◆ PROBLEM: What lines below hold the string "zhihu"? Copy them all.

◆ DATA:
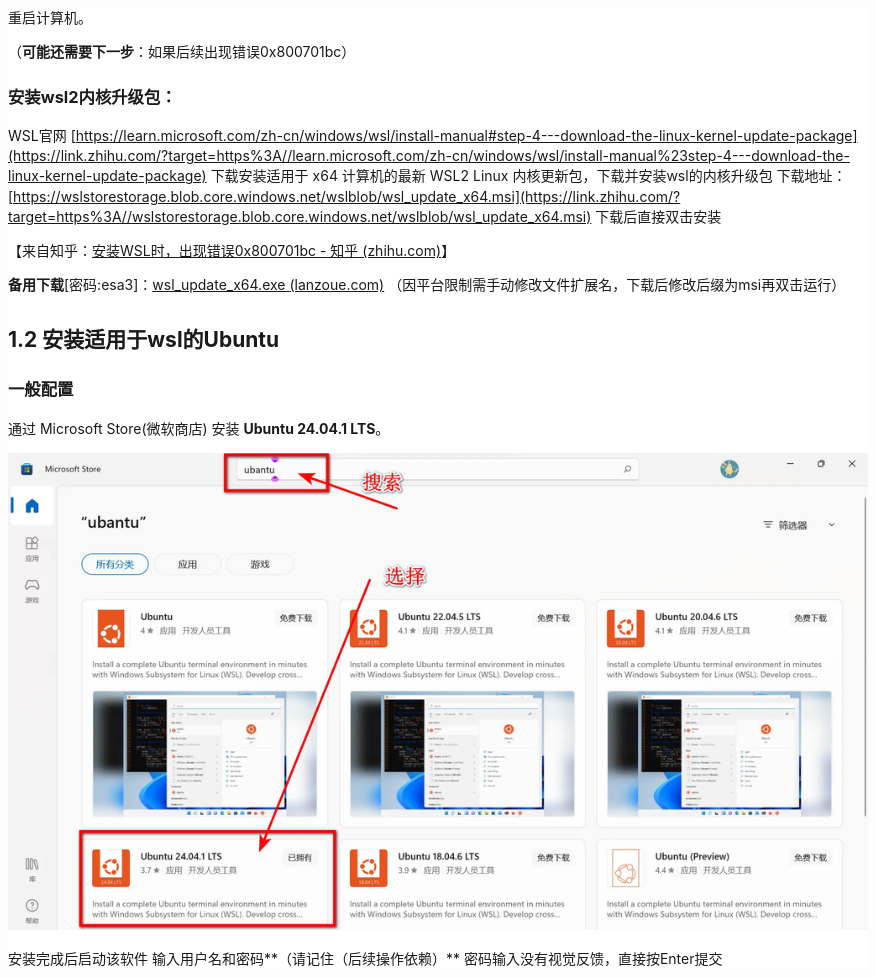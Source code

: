 重启计算机。

（**可能还需要下一步**：如果后续出现错误0x800701bc）

### 安装wsl2内核升级包：

WSL官网 [https://learn.microsoft.com/zh-cn/windows/wsl/install-manual#step-4---download-the-linux-kernel-update-package](https://link.zhihu.com/?target=https%3A//learn.microsoft.com/zh-cn/windows/wsl/install-manual%23step-4---download-the-linux-kernel-update-package) 下载安装适用于 x64 计算机的最新 WSL2 Linux 内核更新包，下载并安装wsl的内核升级包 下载地址：[https://wslstorestorage.blob.core.windows.net/wslblob/wsl_update_x64.msi](https://link.zhihu.com/?target=https%3A//wslstorestorage.blob.core.windows.net/wslblob/wsl_update_x64.msi) 下载后直接双击安装

【来自知乎：[安装WSL时，出现错误0x800701bc - 知乎 (zhihu.com)](https://zhuanlan.zhihu.com/p/650240196)】

**备用下载**[密码:esa3]：[wsl_update_x64.exe (lanzoue.com)](https://wwae.lanzoue.com/iwmFK305mmzi)
（因平台限制需手动修改文件扩展名，下载后修改后缀为msi再双击运行）

## 1.2 安装适用于wsl的Ubuntu

### 一般配置

通过 Microsoft Store(微软商店) 安装 **Ubuntu 24.04.1 LTS**。

![屏幕截图_20250702_203318](pic/屏幕截图_20250702_203318.webp)

安装完成后启动该软件
输入用户名和密码**（请记住（后续操作依赖）**
密码输入没有视觉反馈，直接按Enter提交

◆ TASK SOLUTION:
WSL官网 [https://learn.microsoft.com/zh-cn/windows/wsl/install-manual#step-4---download-the-linux-kernel-update-package](https://link.zhihu.com/?target=https%3A//learn.microsoft.com/zh-cn/windows/wsl/install-manual%23step-4---download-the-linux-kernel-update-package) 下载安装适用于 x64 计算机的最新 WSL2 Linux 内核更新包，下载并安装wsl的内核升级包 下载地址：[https://wslstorestorage.blob.core.windows.net/wslblob/wsl_update_x64.msi](https://link.zhihu.com/?target=https%3A//wslstorestorage.blob.core.windows.net/wslblob/wsl_update_x64.msi) 下载后直接双击安装
【来自知乎：[安装WSL时，出现错误0x800701bc - 知乎 (zhihu.com)](https://zhuanlan.zhihu.com/p/650240196)】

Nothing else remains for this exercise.